==== GIVEN INFORMATION ====

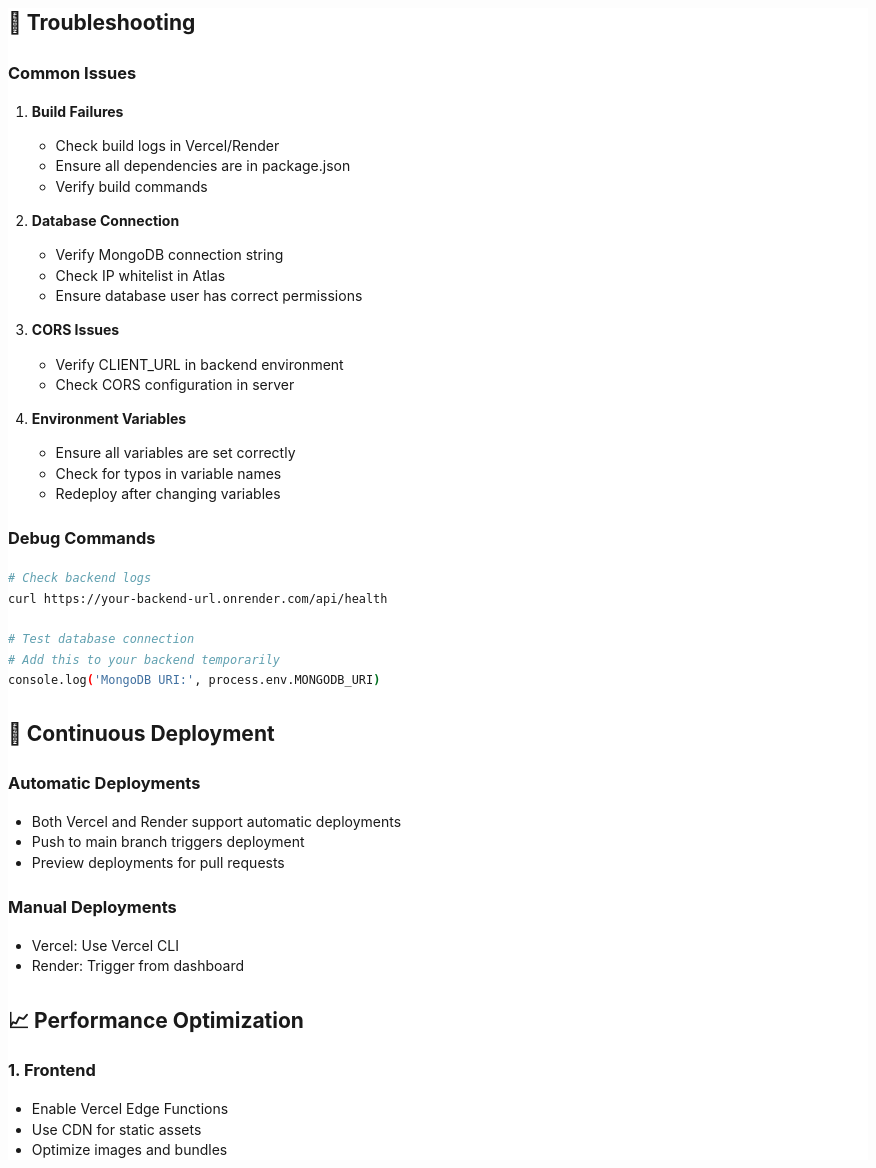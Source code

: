 ## 🚨 Troubleshooting

### Common Issues

1. **Build Failures**
   - Check build logs in Vercel/Render
   - Ensure all dependencies are in package.json
   - Verify build commands

2. **Database Connection**
   - Verify MongoDB connection string
   - Check IP whitelist in Atlas
   - Ensure database user has correct permissions

3. **CORS Issues**
   - Verify CLIENT_URL in backend environment
   - Check CORS configuration in server

4. **Environment Variables**
   - Ensure all variables are set correctly
   - Check for typos in variable names
   - Redeploy after changing variables

### Debug Commands

```bash
# Check backend logs
curl https://your-backend-url.onrender.com/api/health

# Test database connection
# Add this to your backend temporarily
console.log('MongoDB URI:', process.env.MONGODB_URI)
```

## 🔄 Continuous Deployment

### Automatic Deployments
- Both Vercel and Render support automatic deployments
- Push to main branch triggers deployment
- Preview deployments for pull requests

### Manual Deployments
- Vercel: Use Vercel CLI
- Render: Trigger from dashboard

## 📈 Performance Optimization

### 1. Frontend
- Enable Vercel Edge Functions
- Use CDN for static assets
- Optimize images and bundles
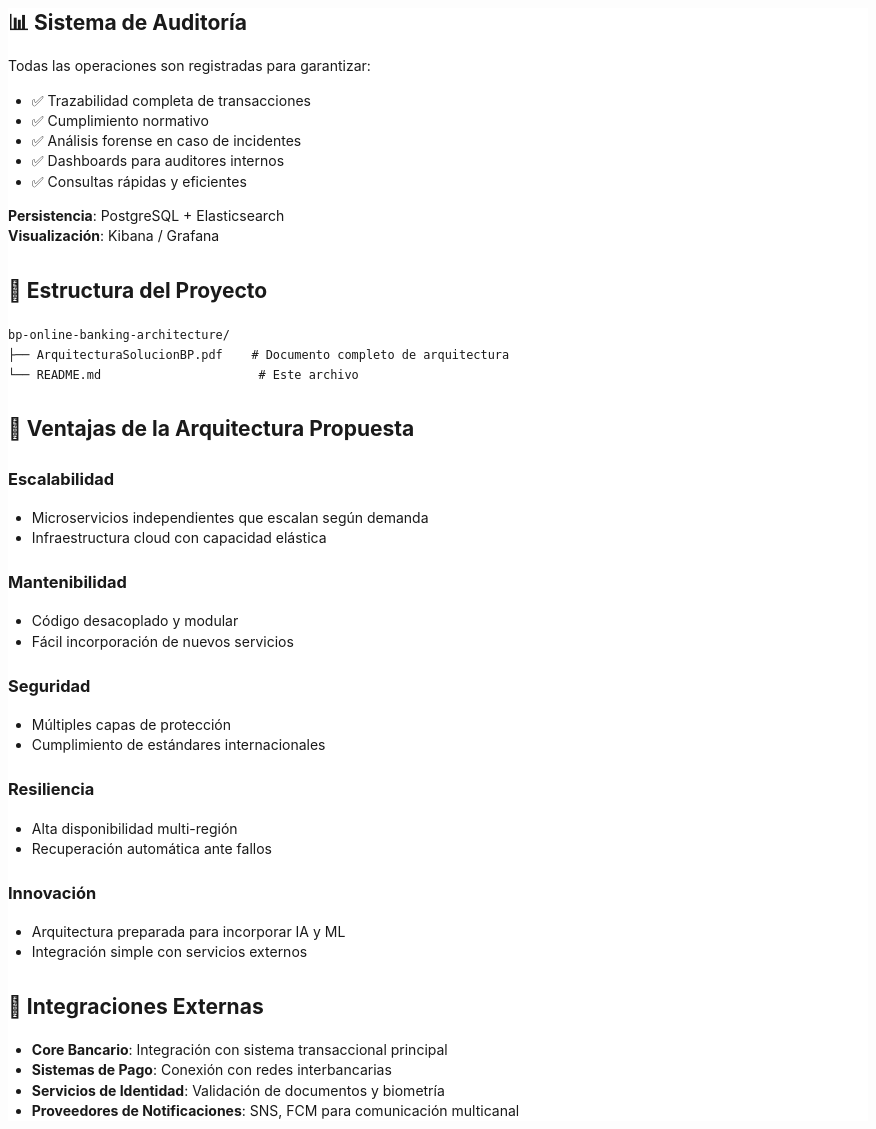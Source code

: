 ## 📊 Sistema de Auditoría

Todas las operaciones son registradas para garantizar:

- ✅ Trazabilidad completa de transacciones
- ✅ Cumplimiento normativo
- ✅ Análisis forense en caso de incidentes
- ✅ Dashboards para auditores internos
- ✅ Consultas rápidas y eficientes

**Persistencia**: PostgreSQL + Elasticsearch  
**Visualización**: Kibana / Grafana

## 📁 Estructura del Proyecto

```
bp-online-banking-architecture/
├── ArquitecturaSolucionBP.pdf    # Documento completo de arquitectura
└── README.md                      # Este archivo
```

## 🎯 Ventajas de la Arquitectura Propuesta

### Escalabilidad
- Microservicios independientes que escalan según demanda
- Infraestructura cloud con capacidad elástica

### Mantenibilidad
- Código desacoplado y modular
- Fácil incorporación de nuevos servicios

### Seguridad
- Múltiples capas de protección
- Cumplimiento de estándares internacionales

### Resiliencia
- Alta disponibilidad multi-región
- Recuperación automática ante fallos

### Innovación
- Arquitectura preparada para incorporar IA y ML
- Integración simple con servicios externos

## 🔗 Integraciones Externas

- **Core Bancario**: Integración con sistema transaccional principal
- **Sistemas de Pago**: Conexión con redes interbancarias
- **Servicios de Identidad**: Validación de documentos y biometría
- **Proveedores de Notificaciones**: SNS, FCM para comunicación multicanal
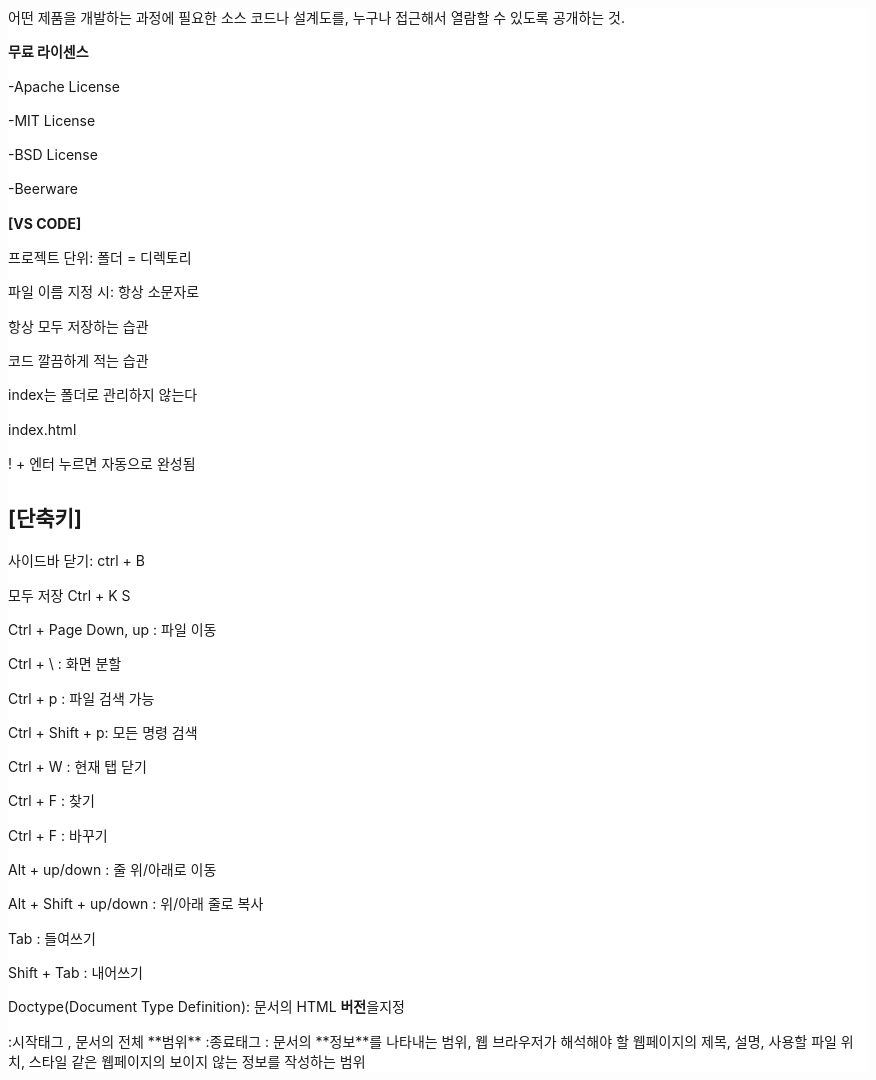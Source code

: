 어떤 제품을 개발하는 과정에 필요한 소스 코드나 설계도를, 누구나 접근해서 열람할 수 있도록 공개하는 것.

**무료 라이센스**

-Apache License

-MIT License

-BSD License

-Beerware

**[VS CODE]**

프로젝트 단위: 폴더 = 디렉토리

파일 이름 지정 시: 항상 소문자로

항상 모두 저장하는 습관

코드 깔끔하게 적는 습관

index는 폴더로 관리하지 않는다

index.html

! + 엔터 누르면 자동으로 완성됨

## **[단축키]**

사이드바 닫기: ctrl + B

모두 저장 Ctrl + K S

Ctrl + Page Down, up : 파일 이동

Ctrl + \ : 화면 분할

Ctrl + p : 파일 검색 가능

Ctrl + Shift + p: 모든 명령 검색

Ctrl + W : 현재 탭 닫기

Ctrl + F : 찾기

Ctrl + F : 바꾸기

Alt + up/down : 줄 위/아래로 이동

Alt + Shift + up/down : 위/아래 줄로 복사

Tab : 들여쓰기

Shift + Tab : 내어쓰기

 

Doctype(Document Type Definition): 문서의 HTML **버전**을지정

<html>:시작태그 , 문서의 전체 **범위**

</html>:종료태그

<head> : 문서의 **정보**를 나타내는 범위, 웹 브라우저가 해석해야 할 웹페이지의 제목, 설명, 사용할 파일 위치, 스타일 같은 웹페이지의 보이지 않는 정보를 작성하는 범위
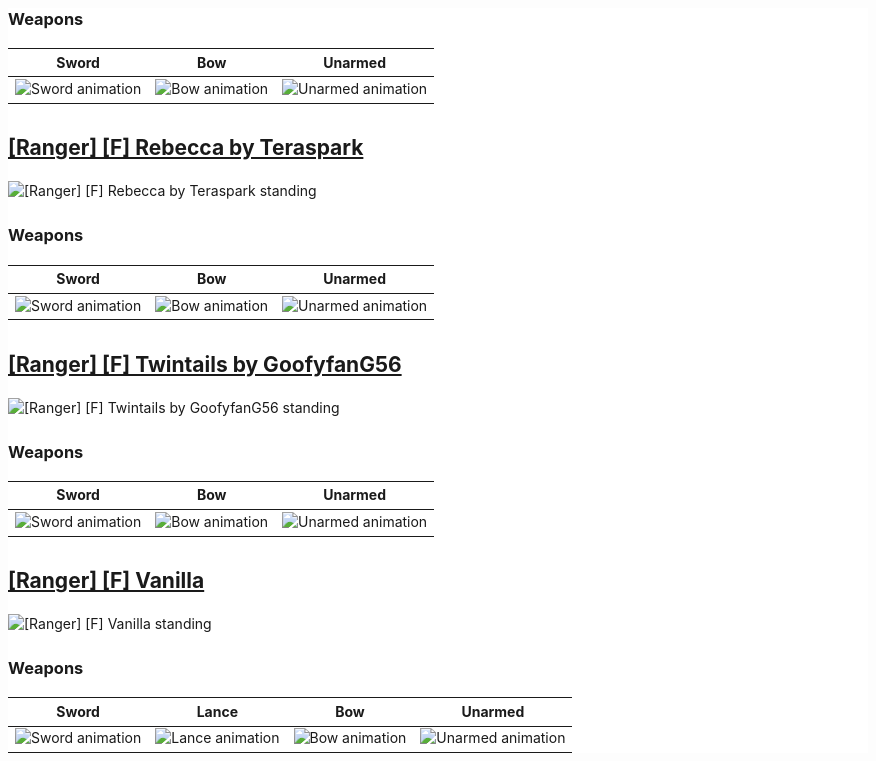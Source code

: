 
### Weapons


|Sword |Bow |Unarmed |
|  :---: | :---: | :---: |
| <img alt="Sword animation" src="./%5BRanger%5D%20%5BF%5D%20Nomad%20Trooper%20Vanilla%20FE6%20+Fix/1.%20Sword/Sword.gif" /> | <img alt="Bow animation" src="./%5BRanger%5D%20%5BF%5D%20Nomad%20Trooper%20Vanilla%20FE6%20+Fix/5.%20Bow%20(Vanilla%20+Fix)/Bow.gif" /> | <img alt="Unarmed animation" src="./%5BRanger%5D%20%5BF%5D%20Nomad%20Trooper%20Vanilla%20FE6%20+Fix/8.%20Unarmed/Unarmed.gif" /> |


## [\[Ranger\] \[F\] Rebecca by Teraspark](./%5BRanger%5D%20%5BF%5D%20Rebecca%20by%20Teraspark/%5BRanger%5D%20%5BF%5D%20Rebecca%20by%20Teraspark)

<img src="./%5BRanger%5D%20%5BF%5D%20Rebecca%20by%20Teraspark/1.%20Sword/Sword_000.png" alt="[Ranger] [F] Rebecca by Teraspark standing" />


### Weapons


|Sword |Bow |Unarmed |
|  :---: | :---: | :---: |
| <img alt="Sword animation" src="./%5BRanger%5D%20%5BF%5D%20Rebecca%20by%20Teraspark/1.%20Sword/Sword.gif" /> | <img alt="Bow animation" src="./%5BRanger%5D%20%5BF%5D%20Rebecca%20by%20Teraspark/5.%20Bow/Bow.gif" /> | <img alt="Unarmed animation" src="./%5BRanger%5D%20%5BF%5D%20Rebecca%20by%20Teraspark/8.%20Unarmed/Unarmed.gif" /> |


## [\[Ranger\] \[F\] Twintails by GoofyfanG56](./%5BRanger%5D%20%5BF%5D%20Twintails%20by%20GoofyfanG56/%5BRanger%5D%20%5BF%5D%20Twintails%20by%20GoofyfanG56)

<img src="./%5BRanger%5D%20%5BF%5D%20Twintails%20by%20GoofyfanG56/1.%20Sword/Sword_000.png" alt="[Ranger] [F] Twintails by GoofyfanG56 standing" />


### Weapons


|Sword |Bow |Unarmed |
|  :---: | :---: | :---: |
| <img alt="Sword animation" src="./%5BRanger%5D%20%5BF%5D%20Twintails%20by%20GoofyfanG56/1.%20Sword/Sword.gif" /> | <img alt="Bow animation" src="./%5BRanger%5D%20%5BF%5D%20Twintails%20by%20GoofyfanG56/5.%20Bow/Bow.gif" /> | <img alt="Unarmed animation" src="./%5BRanger%5D%20%5BF%5D%20Twintails%20by%20GoofyfanG56/8.%20Unarmed/Unarmed.gif" /> |


## [\[Ranger\] \[F\] Vanilla](./%5BRanger%5D%20%5BF%5D%20Vanilla/%5BRanger%5D%20%5BF%5D%20Vanilla)

<img src="./%5BRanger%5D%20%5BF%5D%20Vanilla/1.%20Sword/Sword_000.png" alt="[Ranger] [F] Vanilla standing" />


### Weapons


|Sword |Lance |Bow |Unarmed |
|  :---: | :---: | :---: | :---: |
| <img alt="Sword animation" src="./%5BRanger%5D%20%5BF%5D%20Vanilla/1.%20Sword/Sword.gif" /> | <img alt="Lance animation" src="./%5BRanger%5D%20%5BF%5D%20Vanilla/2.%20Lance/Lance.gif" /> | <img alt="Bow animation" src="./%5BRanger%5D%20%5BF%5D%20Vanilla/5.%20Bow/Bow.gif" /> | <img alt="Unarmed animation" src="./%5BRanger%5D%20%5BF%5D%20Vanilla/8.%20Unarmed/Unarmed.gif" /> |
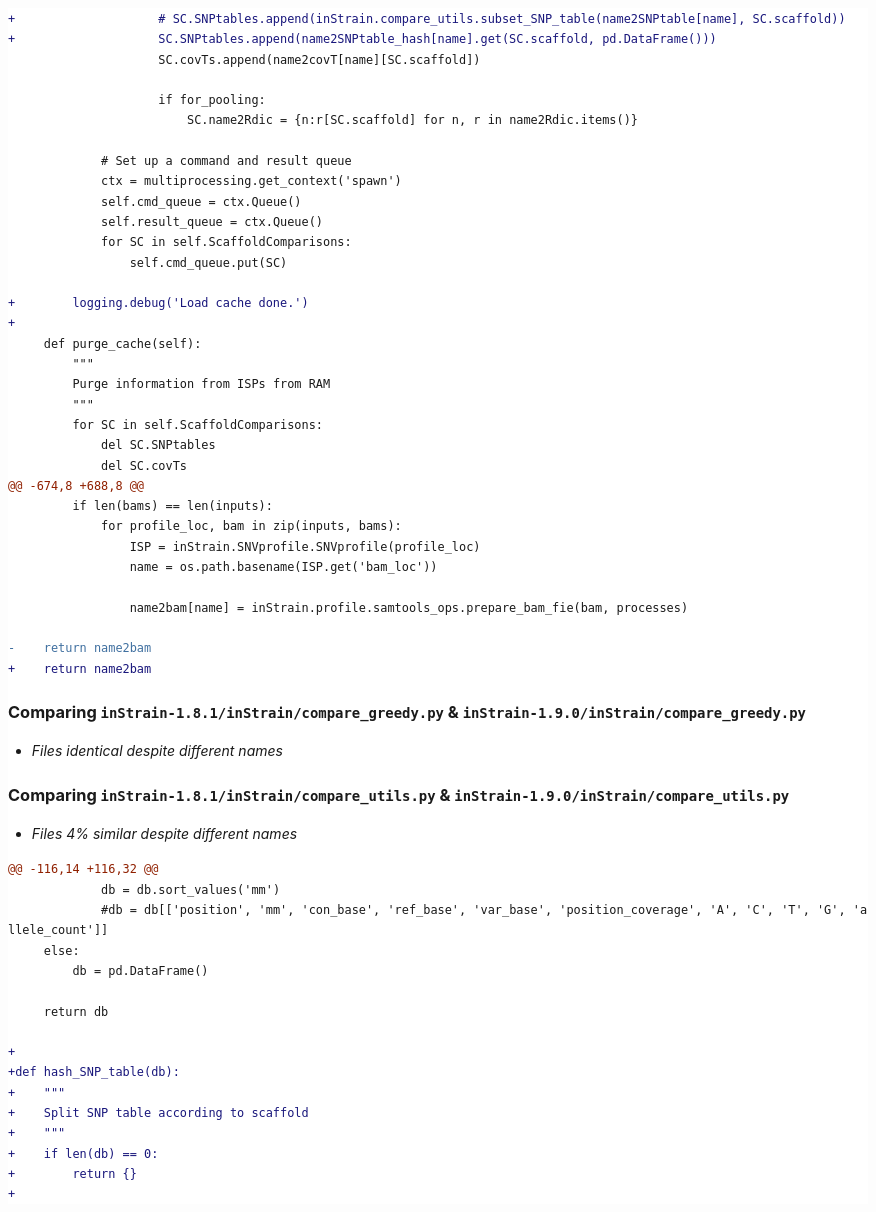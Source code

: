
 ```diff
+                    # SC.SNPtables.append(inStrain.compare_utils.subset_SNP_table(name2SNPtable[name], SC.scaffold))
+                    SC.SNPtables.append(name2SNPtable_hash[name].get(SC.scaffold, pd.DataFrame()))
                     SC.covTs.append(name2covT[name][SC.scaffold])
 
                     if for_pooling:
                         SC.name2Rdic = {n:r[SC.scaffold] for n, r in name2Rdic.items()}
 
             # Set up a command and result queue
             ctx = multiprocessing.get_context('spawn')
             self.cmd_queue = ctx.Queue()
             self.result_queue = ctx.Queue()
             for SC in self.ScaffoldComparisons:
                 self.cmd_queue.put(SC)
 
+        logging.debug('Load cache done.')
+
     def purge_cache(self):
         """
         Purge information from ISPs from RAM
         """
         for SC in self.ScaffoldComparisons:
             del SC.SNPtables
             del SC.covTs
@@ -674,8 +688,8 @@
         if len(bams) == len(inputs):
             for profile_loc, bam in zip(inputs, bams):
                 ISP = inStrain.SNVprofile.SNVprofile(profile_loc)
                 name = os.path.basename(ISP.get('bam_loc'))
 
                 name2bam[name] = inStrain.profile.samtools_ops.prepare_bam_fie(bam, processes)
 
-    return name2bam
+    return name2bam
```

### Comparing `inStrain-1.8.1/inStrain/compare_greedy.py` & `inStrain-1.9.0/inStrain/compare_greedy.py`

 * *Files identical despite different names*

### Comparing `inStrain-1.8.1/inStrain/compare_utils.py` & `inStrain-1.9.0/inStrain/compare_utils.py`

 * *Files 4% similar despite different names*

```diff
@@ -116,14 +116,32 @@
             db = db.sort_values('mm')
             #db = db[['position', 'mm', 'con_base', 'ref_base', 'var_base', 'position_coverage', 'A', 'C', 'T', 'G', 'allele_count']]
     else:
         db = pd.DataFrame()
 
     return db
 
+
+def hash_SNP_table(db):
+    """
+    Split SNP table according to scaffold
+    """
+    if len(db) == 0:
+        return {}
+
```
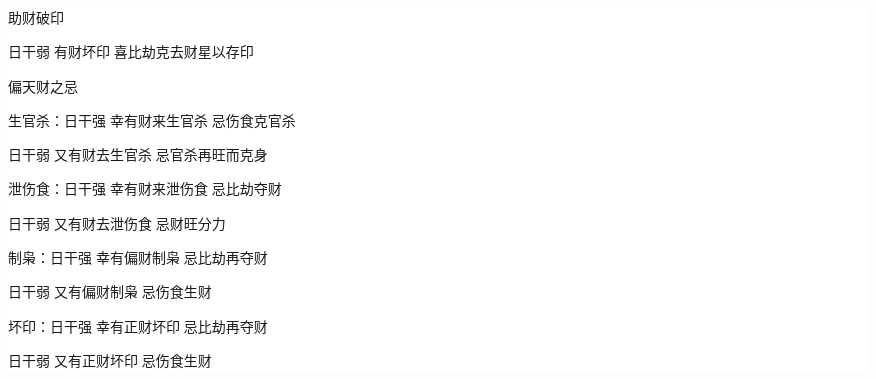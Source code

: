 助财破印

日干弱 有财坏印 喜比劫克去财星以存印

偏天财之忌

生官杀：日干强 幸有财来生官杀 忌伤食克官杀

日干弱 又有财去生官杀 忌官杀再旺而克身

泄伤食：日干强 幸有财来泄伤食 忌比劫夺财

日干弱 又有财去泄伤食 忌财旺分力

制枭：日干强 幸有偏财制枭 忌比劫再夺财

日干弱 又有偏财制枭 忌伤食生财

坏印：日干强 幸有正财坏印 忌比劫再夺财

日干弱 又有正财坏印 忌伤食生财
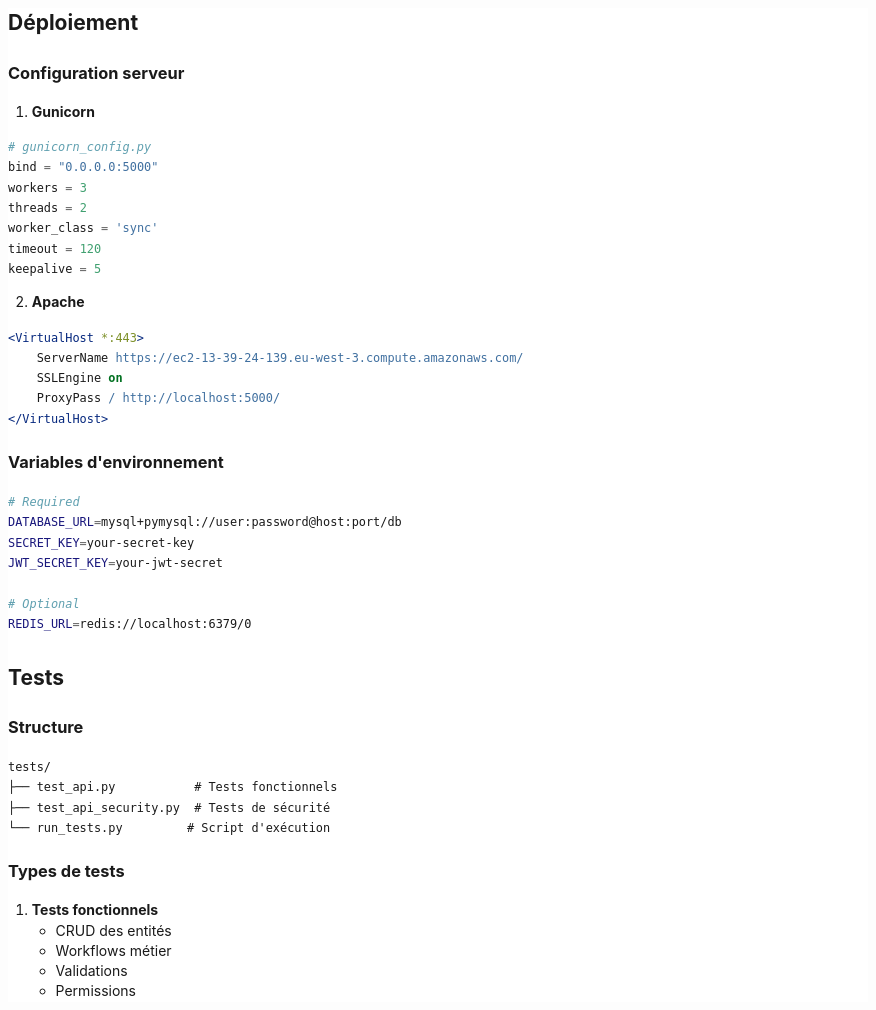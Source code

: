 ## Déploiement

### Configuration serveur

1. **Gunicorn**
```python
# gunicorn_config.py
bind = "0.0.0.0:5000"
workers = 3
threads = 2
worker_class = 'sync'
timeout = 120
keepalive = 5
```

2. **Apache**
```apache
<VirtualHost *:443>
    ServerName https://ec2-13-39-24-139.eu-west-3.compute.amazonaws.com/
    SSLEngine on
    ProxyPass / http://localhost:5000/
</VirtualHost>
```

### Variables d'environnement

```bash
# Required
DATABASE_URL=mysql+pymysql://user:password@host:port/db
SECRET_KEY=your-secret-key
JWT_SECRET_KEY=your-jwt-secret

# Optional
REDIS_URL=redis://localhost:6379/0
```

## Tests

### Structure

```plaintext
tests/
├── test_api.py           # Tests fonctionnels
├── test_api_security.py  # Tests de sécurité
└── run_tests.py         # Script d'exécution
```

### Types de tests

1. **Tests fonctionnels**
   - CRUD des entités
   - Workflows métier
   - Validations
   - Permissions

====

WORK ITEM: All lines of the material that contain the string "MongoDB" are to be copied.

RESULT OF THE TASK:
   - Verify MongoDB connection string
console.log('MongoDB URI:', process.env.MONGODB_URI)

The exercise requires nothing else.